Made my day.
The French government has temporarily suspended its reliance on the company designated to monitor file-sharing networks for copyright scofflaws following reports that a hack on its servers may have leaked sensitive information. Eric Walter, France's secretary general of internet piracy, made the announcement over Twitter on …
Made my day.
Any proof that the internal data was not modified by the hackers?
There is a nice defence for anyone subject to penalties (or whatever Hadopi levies) in the near future.
Because once they have it, it's no longer personal.
Hard to call this a hack when the leaked data was available with a simple browser pointed to the right IP address. Call this a massive fail on TMG's side and it'll be more accurate, with the added bonus that they won't be seen as poor victims of some uber-pirate, but only of their own incompetence.
And the 'This is a test server' argument is moot. Are the leaked IP addresses (there are some if the original reporters are right, see http://reflets.info/le-honeypot-de-tmg/) only test addresses belonging to test citizens?

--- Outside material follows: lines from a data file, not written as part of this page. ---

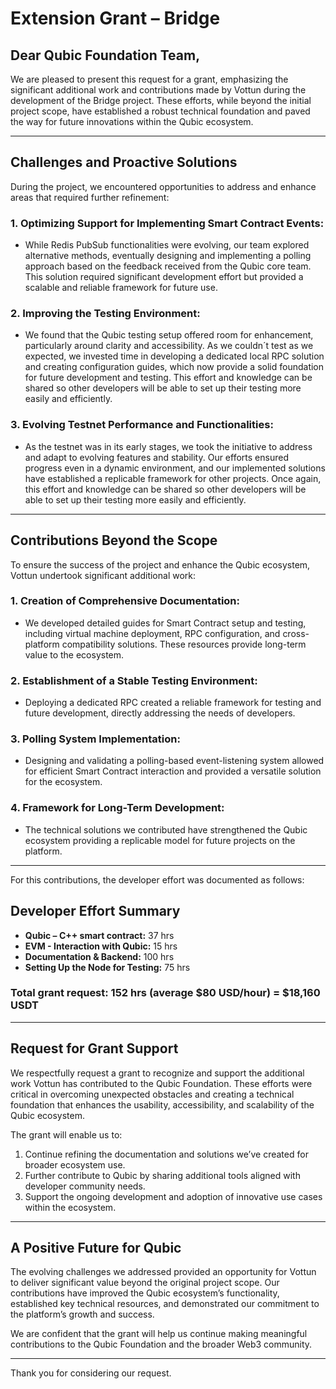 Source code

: # Extension Grant – Bridge

## Dear Qubic Foundation Team,

We are pleased to present this request for a grant, emphasizing the significant additional work and contributions made by Vottun during the development of the Bridge project. These efforts, while beyond the initial project scope, have established a robust technical foundation and paved the way for future innovations within the Qubic ecosystem.

---

## Challenges and Proactive Solutions

During the project, we encountered opportunities to address and enhance areas that required further refinement:

### 1. Optimizing Support for Implementing Smart Contract Events:
- While Redis PubSub functionalities were evolving, our team explored alternative methods, eventually designing and implementing a polling approach based on the feedback received from the Qubic core team. This solution required significant development effort but provided a scalable and reliable framework for future use.

### 2. Improving the Testing Environment:
- We found that the Qubic testing setup offered room for enhancement, particularly around clarity and accessibility. As we couldn´t test as we expected, we invested time in developing a dedicated local RPC solution and creating configuration guides, which now provide a solid foundation for future development and testing. This effort and knowledge can be shared so other developers will be able to set up their testing more easily and efficiently.   

### 3. Evolving Testnet Performance and Functionalities:
- As the testnet was in its early stages, we took the initiative to address and adapt to evolving features and stability. Our efforts ensured progress even in a dynamic environment, and our implemented solutions have established a replicable framework for other projects. Once again, this effort and knowledge can be shared so other developers will be able to set up their testing more easily and efficiently.

---

## Contributions Beyond the Scope

To ensure the success of the project and enhance the Qubic ecosystem, Vottun undertook significant additional work:

### 1. Creation of Comprehensive Documentation:
- We developed detailed guides for Smart Contract setup and testing, including virtual machine deployment, RPC configuration, and cross-platform compatibility solutions. These resources provide long-term value to the ecosystem.

### 2. Establishment of a Stable Testing Environment:
- Deploying a dedicated RPC created a reliable framework for testing and future development, directly addressing the needs of developers.

### 3. Polling System Implementation:
- Designing and validating a polling-based event-listening system allowed for efficient Smart Contract interaction and provided a versatile solution for the ecosystem.

### 4. Framework for Long-Term Development:
- The technical solutions we contributed have strengthened the Qubic ecosystem providing a replicable model for future projects on the platform.

---

For this contributions, the developer effort was documented as follows:

## Developer Effort Summary

- **Qubic – C++ smart contract:** 37 hrs  
- **EVM - Interaction with Qubic:** 15 hrs  
- **Documentation & Backend:** 100 hrs
- **Setting Up the Node for Testing:** 75 hrs

### Total grant request: 152 hrs (average $80 USD/hour) = $18,160 USDT  

---

## Request for Grant Support

We respectfully request a grant to recognize and support the additional work Vottun has contributed to the Qubic Foundation. These efforts were critical in overcoming unexpected obstacles and creating a technical foundation that enhances the usability, accessibility, and scalability of the Qubic ecosystem.

The grant will enable us to:
1. Continue refining the documentation and solutions we’ve created for broader ecosystem use.
2. Further contribute to Qubic by sharing additional tools aligned with developer community needs.
3. Support the ongoing development and adoption of innovative use cases within the ecosystem.

---

## A Positive Future for Qubic

The evolving challenges we addressed provided an opportunity for Vottun to deliver significant value beyond the original project scope. Our contributions have improved the Qubic ecosystem’s functionality, established key technical resources, and demonstrated our commitment to the platform’s growth and success.

We are confident that the grant will help us continue making meaningful contributions to the Qubic Foundation and the broader Web3 community.

---

Thank you for considering our request.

I doubt it…
Unfortunately, that is the way it goes on the Internet these days.
If you leave your front door open and someone comes in and swipes your car keys, it's all your fault, but if a company leaves a server wide open and someone pings it, it's a hack and the judges have a ton of bricks ready.
Somehow, I think there's going to have to be a change somewhere down the line. After all, the Internet is a place where it is inevitable to find someone who's going to try to hack you, whereas I could leave my front door open for a week in my little French village and I'd still have my car keys after that.
Not that I do leave my door open, mind you.
Since when do pirates have secretary's general? I thought they had captains.
On the other hand, if you're going to 'pirate' data, you can't go wrong pirating the data of the secretary general of piracy.
Although I'm sure I won't be the only one to say this.
Another pointless "job-creating" government department bites the dust. Reminds me of France's fruitless attempts of stopping the Internet-driven incursion of English into their language.
You can't tame the Internet, OK Messieur?